Species distribution models are commonly applied to predict species responses to environmental conditions. A wide variety of models with different properties exist that vary in complexity, which affects their predictive performance and interpretability. Machine learning algorithms are increasingly used because they are capable to capture complex relationships and are often better in prediction. However, to inform environmental management, it is important that a model predicts well for the right reasons. It remains a challenge to select a model with a reasonable level of complexity that captures the true relationship between the response and explanatory variables as good as possible rather than fitting to the noise in the data.

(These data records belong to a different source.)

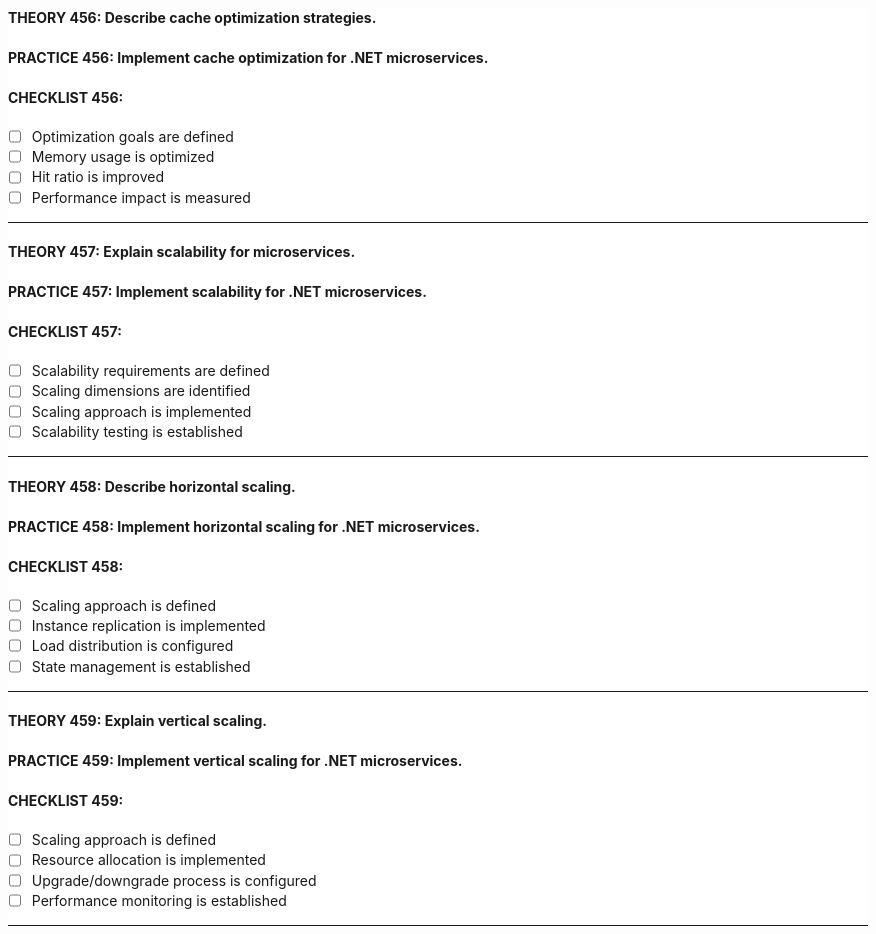 
#### THEORY 456: Describe cache optimization strategies.

#### PRACTICE 456: Implement cache optimization for .NET microservices.

#### CHECKLIST 456:

- [ ] Optimization goals are defined
- [ ] Memory usage is optimized
- [ ] Hit ratio is improved
- [ ] Performance impact is measured

---

#### THEORY 457: Explain scalability for microservices.

#### PRACTICE 457: Implement scalability for .NET microservices.

#### CHECKLIST 457:

- [ ] Scalability requirements are defined
- [ ] Scaling dimensions are identified
- [ ] Scaling approach is implemented
- [ ] Scalability testing is established

---

#### THEORY 458: Describe horizontal scaling.

#### PRACTICE 458: Implement horizontal scaling for .NET microservices.

#### CHECKLIST 458:

- [ ] Scaling approach is defined
- [ ] Instance replication is implemented
- [ ] Load distribution is configured
- [ ] State management is established

---

#### THEORY 459: Explain vertical scaling.

#### PRACTICE 459: Implement vertical scaling for .NET microservices.

#### CHECKLIST 459:

- [ ] Scaling approach is defined
- [ ] Resource allocation is implemented
- [ ] Upgrade/downgrade process is configured
- [ ] Performance monitoring is established

---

In this study we ask: 1) how much predictive performance can we gain by using increasingly complex models, 2) how does model complexity affect the degree of overfitting, and 3) do the inferred responses differ among models and what can we learn from them? To address these questions, we applied eight models with different complexity to predict the probability of occurrence of freshwater macroinvertebrate taxa based on 2729 Swiss monitoring samples. We compared the models in terms of predictive performance during cross-validation and for generalization out of the calibration domain ("extrapolation" or transferability). We applied model agnostic tools to shed light on model interpretability.
Contrary to our expectation, all models predicted similarly well during cross-validation, while no model predicted better than the null model during out-of-domain generalization on average over all taxa. Performance was best for taxa with intermediate prevalence. More complex models predicted slightly better than standard statistical models but were prone to overfitting.
Overfitting indicates that a model describes not only the signal in the data but also part of the noise. This impedes the interpretation of response shapes learned by the model, because one cannot distinguish the signal from the noise. Furthermore, the strongly overfitting models learned irregular relationships and strong interactions that are ecologically not plausible. Thus, in this study, the minor gain in predictive performance from more complex models was outweighed by the overfitting.
Ecological field data that is used as model input or for calibration is typically prone to different sources of variability, from sampling, the measurement process and stochasticity. We therefore call for caution when using complex data-driven models to learn about species responses or to inform environmental management. In such cases, we recommend to compare a range of models regarding their predictive performance, overfitting and response shapes to better understand the robustness of inferred responses.